» Problem statement:
Look through the lines below for the word "Briefcase", and copy every line that has it.

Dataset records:
───
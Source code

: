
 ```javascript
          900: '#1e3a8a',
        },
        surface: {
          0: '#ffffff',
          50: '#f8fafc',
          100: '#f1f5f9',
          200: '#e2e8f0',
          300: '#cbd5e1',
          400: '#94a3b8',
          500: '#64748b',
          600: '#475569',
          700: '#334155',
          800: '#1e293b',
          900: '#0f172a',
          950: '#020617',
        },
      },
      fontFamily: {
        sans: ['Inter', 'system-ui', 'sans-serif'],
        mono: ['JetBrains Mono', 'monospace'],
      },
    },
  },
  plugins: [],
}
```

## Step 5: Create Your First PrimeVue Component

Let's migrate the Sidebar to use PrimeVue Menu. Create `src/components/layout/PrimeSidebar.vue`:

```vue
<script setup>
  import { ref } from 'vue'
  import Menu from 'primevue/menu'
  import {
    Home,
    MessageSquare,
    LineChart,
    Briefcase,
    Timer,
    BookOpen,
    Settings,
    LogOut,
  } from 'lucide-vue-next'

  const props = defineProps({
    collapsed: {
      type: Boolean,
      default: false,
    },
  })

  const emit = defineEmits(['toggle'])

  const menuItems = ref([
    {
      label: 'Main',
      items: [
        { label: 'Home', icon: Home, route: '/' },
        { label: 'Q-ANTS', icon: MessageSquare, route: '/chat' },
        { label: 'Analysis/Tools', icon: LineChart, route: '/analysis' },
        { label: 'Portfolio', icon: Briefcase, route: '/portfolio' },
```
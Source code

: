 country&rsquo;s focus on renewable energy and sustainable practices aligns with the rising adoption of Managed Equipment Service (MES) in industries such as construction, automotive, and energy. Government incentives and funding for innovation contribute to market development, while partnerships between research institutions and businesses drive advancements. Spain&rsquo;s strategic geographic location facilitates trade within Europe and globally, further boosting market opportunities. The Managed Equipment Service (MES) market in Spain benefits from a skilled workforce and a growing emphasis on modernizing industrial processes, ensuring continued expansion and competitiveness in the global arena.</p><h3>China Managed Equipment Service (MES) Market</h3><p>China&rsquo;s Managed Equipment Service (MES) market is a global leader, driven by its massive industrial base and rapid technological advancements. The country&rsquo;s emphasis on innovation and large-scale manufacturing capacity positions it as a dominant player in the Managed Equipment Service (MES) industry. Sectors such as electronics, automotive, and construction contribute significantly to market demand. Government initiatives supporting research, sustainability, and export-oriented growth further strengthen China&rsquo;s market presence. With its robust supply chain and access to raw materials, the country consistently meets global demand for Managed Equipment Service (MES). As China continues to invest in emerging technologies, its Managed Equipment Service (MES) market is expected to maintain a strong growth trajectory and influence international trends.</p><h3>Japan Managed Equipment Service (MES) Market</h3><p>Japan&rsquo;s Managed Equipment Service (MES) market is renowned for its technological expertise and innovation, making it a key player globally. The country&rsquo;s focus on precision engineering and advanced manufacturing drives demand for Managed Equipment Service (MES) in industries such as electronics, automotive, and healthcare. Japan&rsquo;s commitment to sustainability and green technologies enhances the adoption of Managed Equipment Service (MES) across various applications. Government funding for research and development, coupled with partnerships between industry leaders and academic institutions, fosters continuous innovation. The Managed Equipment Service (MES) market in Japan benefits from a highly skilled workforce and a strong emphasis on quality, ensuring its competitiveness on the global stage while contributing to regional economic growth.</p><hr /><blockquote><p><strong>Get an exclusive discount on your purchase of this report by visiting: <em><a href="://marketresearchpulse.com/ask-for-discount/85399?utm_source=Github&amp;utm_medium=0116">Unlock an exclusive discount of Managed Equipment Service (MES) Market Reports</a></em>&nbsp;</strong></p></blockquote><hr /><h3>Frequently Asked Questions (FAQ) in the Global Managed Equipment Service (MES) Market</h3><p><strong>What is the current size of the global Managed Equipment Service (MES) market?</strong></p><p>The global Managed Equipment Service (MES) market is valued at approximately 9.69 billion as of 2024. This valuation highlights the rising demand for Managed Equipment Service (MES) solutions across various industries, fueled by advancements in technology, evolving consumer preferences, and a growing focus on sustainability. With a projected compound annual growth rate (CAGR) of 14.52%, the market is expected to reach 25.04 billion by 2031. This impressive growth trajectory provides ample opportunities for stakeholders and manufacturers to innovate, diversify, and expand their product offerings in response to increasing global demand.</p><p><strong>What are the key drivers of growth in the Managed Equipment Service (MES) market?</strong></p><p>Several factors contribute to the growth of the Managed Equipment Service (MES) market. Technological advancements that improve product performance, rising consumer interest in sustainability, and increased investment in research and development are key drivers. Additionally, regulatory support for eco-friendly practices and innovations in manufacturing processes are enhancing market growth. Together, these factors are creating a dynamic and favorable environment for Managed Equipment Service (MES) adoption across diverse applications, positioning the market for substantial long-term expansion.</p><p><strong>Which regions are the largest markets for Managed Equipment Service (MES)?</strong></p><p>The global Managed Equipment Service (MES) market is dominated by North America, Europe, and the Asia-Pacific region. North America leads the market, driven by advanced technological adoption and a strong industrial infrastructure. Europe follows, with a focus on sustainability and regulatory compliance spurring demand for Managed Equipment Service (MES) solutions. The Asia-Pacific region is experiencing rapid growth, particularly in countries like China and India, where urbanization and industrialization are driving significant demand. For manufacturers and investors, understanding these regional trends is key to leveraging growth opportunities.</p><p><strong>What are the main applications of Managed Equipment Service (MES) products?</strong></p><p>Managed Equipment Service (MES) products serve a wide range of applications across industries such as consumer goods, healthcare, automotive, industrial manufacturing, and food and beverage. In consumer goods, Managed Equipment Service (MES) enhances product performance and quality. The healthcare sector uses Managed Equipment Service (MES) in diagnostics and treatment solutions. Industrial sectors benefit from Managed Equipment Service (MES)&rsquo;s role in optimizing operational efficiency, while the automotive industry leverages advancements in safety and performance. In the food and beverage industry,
───
» Exercise result:
    Briefcase,
        { label: 'Portfolio', icon: Briefcase, route: '/portfolio' },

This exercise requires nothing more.